TRY IT: Below are the records; count the lines in which "Unable" occurs and report only that number.

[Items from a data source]
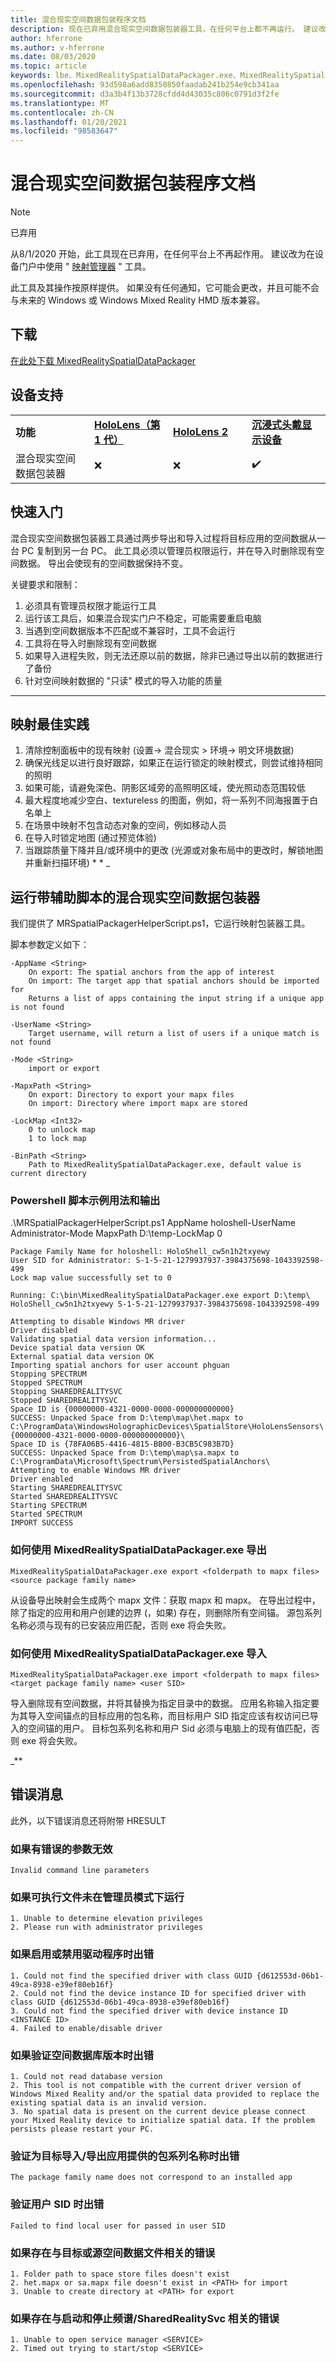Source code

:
 ```yaml
---
title: 混合现实空间数据包装程序文档
description: 现在已弃用混合现实空间数据包装器工具，在任何平台上都不再运行。 建议改为使用地图管理器工具。
author: hferrone
ms.author: v-hferrone
ms.date: 08/03/2020
ms.topic: article
keywords: lbe、MixedRealitySpatialDataPackager.exe、MixedRealitySpatialDataPackager
ms.openlocfilehash: 93d598a6add8350850faadab241b254e9cb341aa
ms.sourcegitcommit: d3a3b4f13b3728cfdd4d43035c806c0791d3f2fe
ms.translationtype: MT
ms.contentlocale: zh-CN
ms.lasthandoff: 01/20/2021
ms.locfileid: "98583647"
---
```

# <a name="mixed-reality-spatial-data-packager-documentation"></a>混合现实空间数据包装程序文档

>[!NOTE]
> 已弃用 
> 
> 从8/1/2020 开始，此工具现在已弃用，在任何平台上不再起作用。 建议改为在设备门户中使用 " [映射管理器](../develop/platform-capabilities-and-apis/using-the-windows-device-portal.md#map-manager) " 工具。 
> 
> 此工具及其操作按原样提供。 如果没有任何通知，它可能会更改，并且可能不会与未来的 Windows 或 Windows Mixed Reality HMD 版本兼容。 


## <a name="download"></a>下载
 [在此处下载 MixedRealitySpatialDataPackager](https://download.microsoft.com/download/A/1/2/A12B8A90-B3F7-4ED9-A4BB-D59DDCDAA125/MixedRealitySpatialDataPackager.zip)

## <a name="device-support"></a>设备支持

<table>
    <colgroup>
    <col width="25%" />
    <col width="25%" />
    <col width="25%" />
    <col width="25%" />
    </colgroup>
    <tr>
        <td><strong>功能</strong></td>
        <td><a href="/hololens/hololens1-hardware"><strong>HoloLens（第 1 代）</strong></a></td>
        <td><a href="https://docs.microsoft.com/hololens/hololens2-hardware"><strong>HoloLens 2</strong></td>
        <td><a href="../discover/immersive-headset-hardware-details.md"><strong>沉浸式头戴显示设备</strong></a></td>
    </tr>
     <tr>
        <td>混合现实空间数据包装器</td>
        <td>❌</td>
        <td>❌</td>
        <td>✔️</td>
    </tr>
</table>

## <a name="quickstart"></a>快速入门

混合现实空间数据包装器工具通过两步导出和导入过程将目标应用的空间数据从一台 PC 复制到另一台 PC。 此工具必须以管理员权限运行，并在导入时删除现有空间数据。 导出会使现有的空间数据保持不变。

关键要求和限制：

1. 必须具有管理员权限才能运行工具 
2. 运行该工具后，如果混合现实门户不稳定，可能需要重启电脑
3. 当遇到空间数据版本不匹配或不兼容时，工具不会运行
4. 工具将在导入时删除现有空间数据
5. 如果导入进程失败，则无法还原以前的数据，除非已通过导出以前的数据进行了备份
6. 针对空间映射数据的 "只读" 模式的导入功能的质量
***

## <a name="mapping-best-practices"></a>映射最佳实践

1. 清除控制面板中的现有映射 (设置-> 混合现实 > 环境-> 明文环境数据) 
2. 确保光线足以进行良好跟踪，如果正在运行锁定的映射模式，则尝试维持相同的照明
3. 如果可能，请避免深色、阴影区域旁的高照明区域，使光照动态范围较低
4. 最大程度地减少空白、textureless 的图面，例如，将一系列不同海报置于白名单上
5. 在场景中映射不包含动态对象的空间，例如移动人员
6. 在导入时锁定地图 (通过预览体验) 
7. 当跟踪质量下降并且/或环境中的更改 (光源或对象布局中的更改时，解锁地图并重新扫描环境) * * _

## <a name="running-mixed-reality-spatial-data-packager-with-companion-script"></a>运行带辅助脚本的混合现实空间数据包装器

我们提供了 MRSpatialPackagerHelperScript.ps1，它运行映射包装器工具。 


脚本参数定义如下：

```
-AppName <String>
    On export: The spatial anchors from the app of interest
    On import: The target app that spatial anchors should be imported for
    Returns a list of apps containing the input string if a unique app is not found

-UserName <String>
    Target username, will return a list of users if a unique match is not found

-Mode <String>
    import or export

-MapxPath <String>
    On export: Directory to export your mapx files
    On import: Directory where import mapx are stored

-LockMap <Int32>
    0 to unlock map
    1 to lock map

-BinPath <String>
    Path to MixedRealitySpatialDataPackager.exe, default value is current directory
```

### <a name="powershell-script-example-usage-and-output"></a>Powershell 脚本示例用法和输出

.\MRSpatialPackagerHelperScript.ps1 AppName holoshell-UserName Administrator-Mode MapxPath D:\temp\-LockMap 0
```
Package Family Name for holoshell: HoloShell_cw5n1h2txyewy
User SID for Administrator: S-1-5-21-1279937937-3984375698-1043392598-499
Lock map value successfully set to 0

Running: C:\bin\MixedRealitySpatialDataPackager.exe export D:\temp\ HoloShell_cw5n1h2txyewy S-1-5-21-1279937937-3984375698-1043392598-499

Attempting to disable Windows MR driver
Driver disabled
Validating spatial data version information...
Device spatial data version OK
External spatial data version OK
Importing spatial anchors for user account phguan
Stopping SPECTRUM
Stopped SPECTRUM
Stopping SHAREDREALITYSVC
Stopped SHAREDREALITYSVC
Space ID is {00000000-4321-0000-0000-000000000000}
SUCCESS: Unpacked Space from D:\temp\map\het.mapx to
C:\ProgramData\WindowsHolographicDevices\SpatialStore\HoloLensSensors\{00000000-4321-0000-0000-000000000000}\
Space ID is {78FA06B5-4416-4815-BB00-B3CB5C983B7D}
SUCCESS: Unpacked Space from D:\temp\map\sa.mapx to
C:\ProgramData\Microsoft\Spectrum\PersistedSpatialAnchors\
Attempting to enable Windows MR driver
Driver enabled
Starting SHAREDREALITYSVC
Started SHAREDREALITYSVC
Starting SPECTRUM
Started SPECTRUM
IMPORT SUCCESS
```

### <a name="how-to-export-using-mixedrealityspatialdatapackagerexe"></a>如何使用 MixedRealitySpatialDataPackager.exe 导出
```
MixedRealitySpatialDataPackager.exe export <folderpath to mapx files> <source package family name>    
```

从设备导出映射会生成两个 mapx 文件：获取 mapx 和 mapx。 在导出过程中，除了指定的应用和用户创建的边界 (，如果) 存在，则删除所有空间锚。 源包系列名称必须与现有的已安装应用匹配，否则 exe 将会失败。

### <a name="how-to-import-using-mixedrealityspatialdatapackagerexe"></a>如何使用 MixedRealitySpatialDataPackager.exe 导入
```
MixedRealitySpatialDataPackager.exe import <folderpath to mapx files> <target package family name> <user SID>
```
导入删除现有空间数据，并将其替换为指定目录中的数据。 应用名称输入指定要为其导入空间锚点的目标应用的包名称，而目标用户 SID 指定应该有权访问已导入的空间锚的用户。 目标包系列名称和用户 Sid 必须与电脑上的现有值匹配，否则 exe 将会失败。


_**
## <a name="error-messages"></a>错误消息
此外，以下错误消息还将附带 HRESULT

### <a name="if-there-was-an-error-invalid-arguments"></a>如果有错误的参数无效
```
Invalid command line parameters
```

### <a name="if-the-executable-was-not-run-in-administrator-mode"></a>如果可执行文件未在管理员模式下运行
```
1. Unable to determine elevation privileges 
2. Please run with administrator privileges 
```

### <a name="if-there-was-an-error-enabling-or-disabling-the-driver"></a>如果启用或禁用驱动程序时出错
```
1. Could not find the specified driver with class GUID {d612553d-06b1-49ca-8938-e39ef80eb16f}
2. Could not find the device instance ID for specified driver with class GUID {d612553d-06b1-49ca-8938-e39ef80eb16f}
3. Could not find the specified driver with device instance ID <INSTANCE ID>
4. Failed to enable/disable driver
```

### <a name="if-there-was-an-error-validating-the-spatial-database-version"></a>如果验证空间数据库版本时出错
```
1. Could not read database version
2. This tool is not compatible with the current driver version of Windows Mixed Reality and/or the spatial data provided to replace the existing spatial data is an invalid version.
3. No spatial data is present on the current device please connect your Mixed Reality device to initialize spatial data. If the problem persists please restart your PC.
```

### <a name="if-there-was-an-error-validating-the-package-family-name-provided-for-target-importexport-app"></a>验证为目标导入/导出应用提供的包系列名称时出错
```
The package family name does not correspond to an installed app
```

### <a name="if-there-was-an-error-validating-the-user-sid"></a>验证用户 SID 时出错
```
Failed to find local user for passed in user SID
```

### <a name="if-there-was-an-error-related-to-the-destination-or-source-spatial-data-files"></a>如果存在与目标或源空间数据文件相关的错误
```
1. Folder path to space store files doesn't exist 
2. het.mapx or sa.mapx file doesn't exist in <PATH> for import
3. Unable to create directory at <PATH> for export
```

### <a name="if-there-was-an-error-related-to-starting-and-stopping-spectrumsharedrealitysvc"></a>如果存在与启动和停止频谱/SharedRealitySvc 相关的错误
```
1. Unable to open service manager <SERVICE>
2. Timed out trying to start/stop <SERVICE>
```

YOUR RESPONSE: 3